- **Stored data**
»»
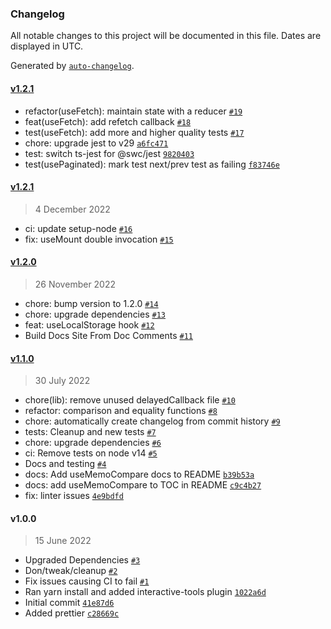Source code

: ### Changelog

All notable changes to this project will be documented in this file. Dates are displayed in UTC.

Generated by [`auto-changelog`](https://github.com/CookPete/auto-changelog).

#### [v1.2.1](https://github.com/DonIsaac/react-hooks/compare/v1.2.1...v1.2.1)

- refactor(useFetch): maintain state with a reducer [`#19`](https://github.com/DonIsaac/react-hooks/pull/19)
- feat(useFetch): add refetch callback [`#18`](https://github.com/DonIsaac/react-hooks/pull/18)
- test(useFetch): add more and higher quality tests [`#17`](https://github.com/DonIsaac/react-hooks/pull/17)
- chore: upgrade jest to v29 [`a6fc471`](https://github.com/DonIsaac/react-hooks/commit/a6fc4716cce7c7833127a5bbaa32019f5775513c)
- test: switch ts-jest for @swc/jest [`9820403`](https://github.com/DonIsaac/react-hooks/commit/98204038a64daf06f5e509fc08d61d93b9dbd755)
- test(usePaginated): mark test next/prev test as failing [`f83746e`](https://github.com/DonIsaac/react-hooks/commit/f83746ec9b919a066649b05a576984bc6761a4bb)

#### [v1.2.1](https://github.com/DonIsaac/react-hooks/compare/v1.2.0...v1.2.1)

> 4 December 2022

- ci: update setup-node [`#16`](https://github.com/DonIsaac/react-hooks/pull/16)
- fix: useMount double invocation [`#15`](https://github.com/DonIsaac/react-hooks/pull/15)

#### [v1.2.0](https://github.com/DonIsaac/react-hooks/compare/v1.1.0...v1.2.0)

> 26 November 2022

- chore: bump version to 1.2.0 [`#14`](https://github.com/DonIsaac/react-hooks/pull/14)
- chore: upgrade dependencies [`#13`](https://github.com/DonIsaac/react-hooks/pull/13)
- feat: useLocalStorage hook [`#12`](https://github.com/DonIsaac/react-hooks/pull/12)
- Build Docs Site From Doc Comments [`#11`](https://github.com/DonIsaac/react-hooks/pull/11)

#### [v1.1.0](https://github.com/DonIsaac/react-hooks/compare/v1.0.0...v1.1.0)

> 30 July 2022

- chore(lib): remove unused delayedCallback file [`#10`](https://github.com/DonIsaac/react-hooks/pull/10)
- refactor: comparison and equality functions [`#8`](https://github.com/DonIsaac/react-hooks/pull/8)
- chore: automatically create changelog from commit history [`#9`](https://github.com/DonIsaac/react-hooks/pull/9)
- tests: Cleanup and new tests [`#7`](https://github.com/DonIsaac/react-hooks/pull/7)
- chore: upgrade dependencies [`#6`](https://github.com/DonIsaac/react-hooks/pull/6)
- ci: Remove tests on node v14 [`#5`](https://github.com/DonIsaac/react-hooks/pull/5)
- Docs and testing [`#4`](https://github.com/DonIsaac/react-hooks/pull/4)
- docs: Add useMemoCompare docs to README [`b39b53a`](https://github.com/DonIsaac/react-hooks/commit/b39b53aec7c2e998850b6c39adadd8801af182c6)
- docs: add useMemoCompare to TOC in README [`c9c4b27`](https://github.com/DonIsaac/react-hooks/commit/c9c4b27eef2423906ed1a095a78e0a975844e6eb)
- fix: linter issues [`4e9bdfd`](https://github.com/DonIsaac/react-hooks/commit/4e9bdfdd80adeb9b590a47f7697866e59572e200)

#### v1.0.0

> 15 June 2022

- Upgraded Dependencies [`#3`](https://github.com/DonIsaac/react-hooks/pull/3)
- Don/tweak/cleanup [`#2`](https://github.com/DonIsaac/react-hooks/pull/2)
- Fix issues causing CI to fail [`#1`](https://github.com/DonIsaac/react-hooks/pull/1)
- Ran yarn install and added interactive-tools plugin [`1022a6d`](https://github.com/DonIsaac/react-hooks/commit/1022a6d52bfac17f3db86d9fb593fe076a79ddf6)
- Initial commit [`41e87d6`](https://github.com/DonIsaac/react-hooks/commit/41e87d696cfd544730718c0e72d4d382b7b8559f)
- Added prettier [`c28669c`](https://github.com/DonIsaac/react-hooks/commit/c28669ceb1a16877f001543a0d24bd44e2bfb57d)
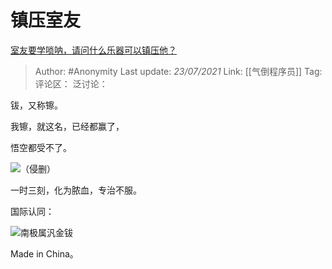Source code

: # 镇压室友
[室友要学唢呐，请问什么乐器可以镇压他？](https://www.zhihu.com/question/361987068/answer/1262534026)

> Author: #Anonymity
> Last update: *23/07/2021*
> Link: [[气倒程序员]]
> Tag:
> 评论区：
> 泛讨论：

钹，又称镲。

我镲，就这名，已经都赢了，

悟空都受不了。

![](https://pic4.zhimg.com/50/v2-f83206ab4cdfe83568c567b8cb2108ce_hd.jpg?source=1940ef5c)（侵删）

一时三刻，化为脓血，专治不服。

国际认同：

![](https://pic2.zhimg.com/50/v2-72fe67fdc648bc162d062afc599bd53b_hd.jpg?source=1940ef5c)南极属汎金钹

Made in China。
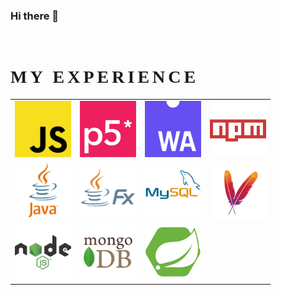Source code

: ### Hi there 👋

<br>
<div>
<h1 style="font-family: Luminari, fantasy, 'Times New Roman'; letter-spacing: 5px;">MY EXPERIENCE</h1>
<table>
  <tr style="border: none">
    <td style="border: none"><a href="https://www.javascript.com"><img src="logo/js.png" width="90px" alt="JavaScript Logo"/><a/></td>
    <td style="border: none"><a href="https://p5js.org"><img src="logo/p5.png" width="90px" alt="p5.js Logo"/><a/></td>
    <td style="border: none"><a href="https://webassembly.org"><img src="logo/wa.png" width="90px" alt="WebAssembly Logo"/><a/></td>
    <td style="border: none"><a href="https://www.npmjs.com"><img src="logo/npm.png" width="90px" alt="npm Logo"/><a/></td>

  </tr>
  <tr style="border: none">
    <td style="border: none"><a href="https://www.java.com/tr/"><img src="logo/java.png" width="90px" alt="Java Logo"/><a/></td>
    <td style="border: none"><a href="https://openjfx.io"><img src="logo/jfx.png" width="90px" alt="Java Fx Logo"/><a/></td>
    <td style="border: none"><a href="https://www.mysql.com"><img src="logo/mysql.png" width="90px" alt="MySQL Logo"/><a/></td>
    <td style="border: none"><a href="https://maven.apache.org"><img src="logo/maven.png" width="90px" alt="Apache Maven Logo"/><a/></td>
  </tr>
  <tr>
    <td style="border: none"><a href="https://nodejs.org/en/"><img src="logo/node.png" width="90px" alt="Node.js Logo"/><a/></td>
    <td style="border: none"><a href="https://www.mongodb.com"><img src="logo/mongo.png" width="90px" alt="MongoDb Logo"/><a/></td>
    <td style="border: none"><a href="https://spring.io"><img src="logo/boot.png" width="90px" alt="Spring Boot Logo"/><a/></td>
  </tr>
</table>
</div>
<div style="block-size: border-box; height: 50px"></div>
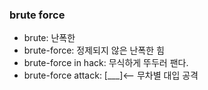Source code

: ### brute force
- brute: 난폭한
- brute-force: 정제되지 않은 난폭한 힘
- brute-force in hack: 무식하게 뚜두러 팬다.
- brute-force attack: [___]<-- 무차별 대입 공격
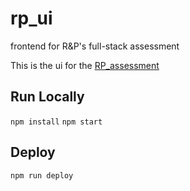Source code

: # rp_ui
frontend for R&amp;P's full-stack assessment

This is the ui for the <a href="https://github.com/cotterjd/RP_assessment">RP_assessment</a>

## Run Locally

`npm install`
`npm start`

## Deploy

`npm run deploy`
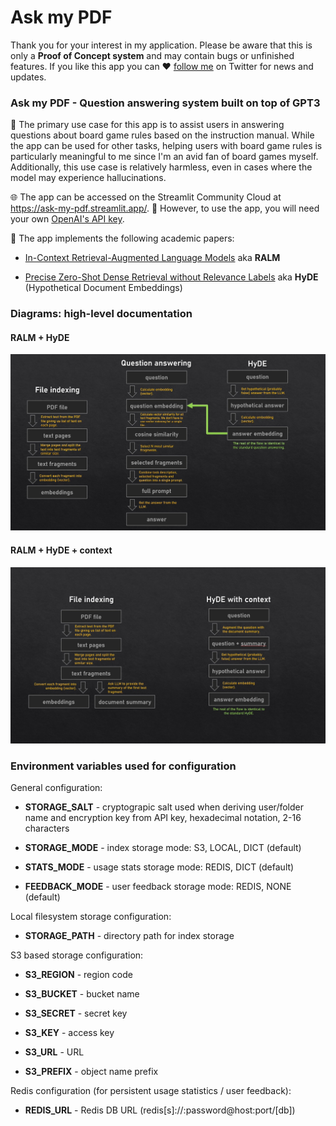 # Ask my PDF



Thank you for your interest in my application. Please be aware that this is only a **Proof of Concept system** and may contain bugs or unfinished features. If you like this app you can ❤️ [follow me](https://twitter.com/KerbalFPV) on Twitter for news and updates.



### Ask my PDF - Question answering system built on top of GPT3

🎲 The primary use case for this app is to assist users in answering  questions about board game rules based on the instruction manual. While  the app can be used for other tasks, helping users with board game rules is particularly meaningful to me since I'm an avid fan of board games  myself. Additionally, this use case is relatively harmless, even in  cases where the model may experience hallucinations.



🌐 The app can be accessed on the Streamlit Community Cloud at https://ask-my-pdf.streamlit.app/. 🔑 However, to use the app, you will need your own [OpenAI's API key](https://platform.openai.com/account/api-keys).



📄 The app implements the following academic papers:

- [In-Context Retrieval-Augmented Language Models](https://arxiv.org/abs/2302.00083) aka **RALM**

- [Precise Zero-Shot Dense Retrieval without Relevance Labels](https://arxiv.org/abs/2212.10496) aka **HyDE** (Hypothetical Document Embeddings)



### Diagrams: high-level documentation



#### RALM + HyDE

![RALM + HyDE](docs/ralm_hyde.jpg)



#### RALM + HyDE + context

![RALM + HyDE + context](docs/ralm_hyde_wc.jpg)



### Environment variables used for configuration

General configuration:

- **STORAGE_SALT** - cryptograpic salt used when deriving user/folder name and encryption key from API key, hexadecimal notation, 2-16 characters

- **STORAGE_MODE** - index storage mode:  S3, LOCAL, DICT (default)

- **STATS_MODE** - usage stats storage mode: REDIS, DICT (default)

- **FEEDBACK_MODE** - user feedback storage mode: REDIS, NONE (default)

Local filesystem storage configuration:

- **STORAGE_PATH** - directory path for index storage

S3 based storage configuration:

- **S3_REGION** - region code

- **S3_BUCKET** - bucket name

- **S3_SECRET** - secret key

- **S3_KEY** - access key

- **S3_URL** - URL

- **S3_PREFIX** - object name prefix


Redis configuration (for persistent usage statistics / user feedback):

- **REDIS_URL** - Redis DB URL (redis[s]://:password@host:port/[db])

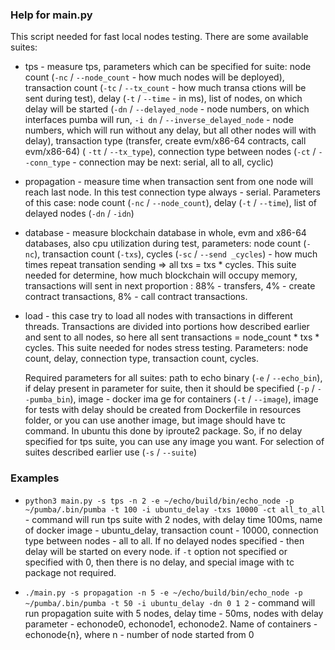 ### Help for main.py

This script needed for fast local nodes testing. There are some available suites:

* tps - measure tps, parameters which can be specified for suite: node count (`-nc` / `--node_count` - how much nodes will be deployed), transaction count (`-tc` / `--tx_count` - how much transa
ctions will be sent during test), delay (`-t` / `--time` - in ms), list of nodes, on which delay will be started (`-dn` / `--delayed_node` - node numbers, on which interfaces pumba will run, `-i
dn` / `--inverse_delayed_node` - node numbers, which will run without any delay, but all other nodes will with delay), transaction type (transfer, create evm/x86-64 contracts, call evm/x86-64) (
`-tt` / `--tx_type`), connection type between nodes (`-ct` / `--conn_type` - connection may be next: serial, all to all, cyclic)
* propagation - measure time when transaction sent from one node will reach last node. In this test connection type always - serial. Parameters of this case: node count (`-nc` / `--node_count`),
 delay (`-t` / `--time`), list of delayed nodes (`-dn` / `-idn`)
* database - measure blockchain database in whole, evm and x86-64 databases, also cpu utilization during test, parameters: node count (`-nc`), transaction count (`-txs`), cycles (`-sc` / `--send
_cycles`) - how much times repeat transation sending => all txs = txs * cycles. This suite needed for determine, how much blockchain will occupy memory, transactions will sent in next proportion
: 88% - transfers, 4% - create contract transactions, 8% - call contract transactions.
* load - this case try to load all nodes with transactions in different threads. Transactions are divided into portions how described earlier and sent to all nodes, so here all sent transactions
 = node_count * txs * cycles. This suite needed for nodes stress testing. Parameters: node count, delay, connection type, transaction count, cycles.

    Required parameters for all suites: path to echo binary (`-e` / `--echo_bin`), if delay present in parameter for suite, then it should be specified (`-p` / `--pumba_bin`), image - docker ima
ge for containers (`-t` / `--image`), image for tests with delay should be created from Dockerfile in resources folder, or you can use another image, but image should have tc command. In ubuntu
this done by iproute2 package. So, if no delay specified for tps suite, you can use any image you want. For selection of suites described earlier use (`-s` / `--suite`)

### Examples

* `python3 main.py -s tps -n 2 -e ~/echo/build/bin/echo_node -p ~/pumba/.bin/pumba -t 100 -i ubuntu_delay -txs 10000 -ct all_to_all` - command will run tps suite with 2 nodes, with delay time 100ms, name of docker image - ubuntu_delay, transaction count - 10000, connection type between nodes - all to all. If no delayed nodes specified - then delay will be started on every node. if
`-t` option not specified or specified with 0, then there is no delay, and special image with tc package not required.

* `./main.py -s propagation -n 5 -e ~/echo/build/bin/echo_node -p ~/pumba/.bin/pumba -t 50 -i ubuntu_delay -dn 0 1 2` - command will run propagation suite with 5 nodes, delay time - 50ms, nodes with delay parameter - echonode0, echonode1, echonode2. Name of containers - echonode{n}, where n - number of node started from 0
««
- **EXERCISE GOAL**
Above are the records; copy exactly the lines from the line with "- test(useFetch): add" through the line with "26 November 2022", both included.

- **RESPONSE AREA**
- test(useFetch): add more and higher quality tests [`#17`](https://github.com/DonIsaac/react-hooks/pull/17)
- chore: upgrade jest to v29 [`a6fc471`](https://github.com/DonIsaac/react-hooks/commit/a6fc4716cce7c7833127a5bbaa32019f5775513c)
- test: switch ts-jest for @swc/jest [`9820403`](https://github.com/DonIsaac/react-hooks/commit/98204038a64daf06f5e509fc08d61d93b9dbd755)
- test(usePaginated): mark test next/prev test as failing [`f83746e`](https://github.com/DonIsaac/react-hooks/commit/f83746ec9b919a066649b05a576984bc6761a4bb)

#### [v1.2.1](https://github.com/DonIsaac/react-hooks/compare/v1.2.0...v1.2.1)

> 4 December 2022

- ci: update setup-node [`#16`](https://github.com/DonIsaac/react-hooks/pull/16)
- fix: useMount double invocation [`#15`](https://github.com/DonIsaac/react-hooks/pull/15)

#### [v1.2.0](https://github.com/DonIsaac/react-hooks/compare/v1.1.0...v1.2.0)

> 26 November 2022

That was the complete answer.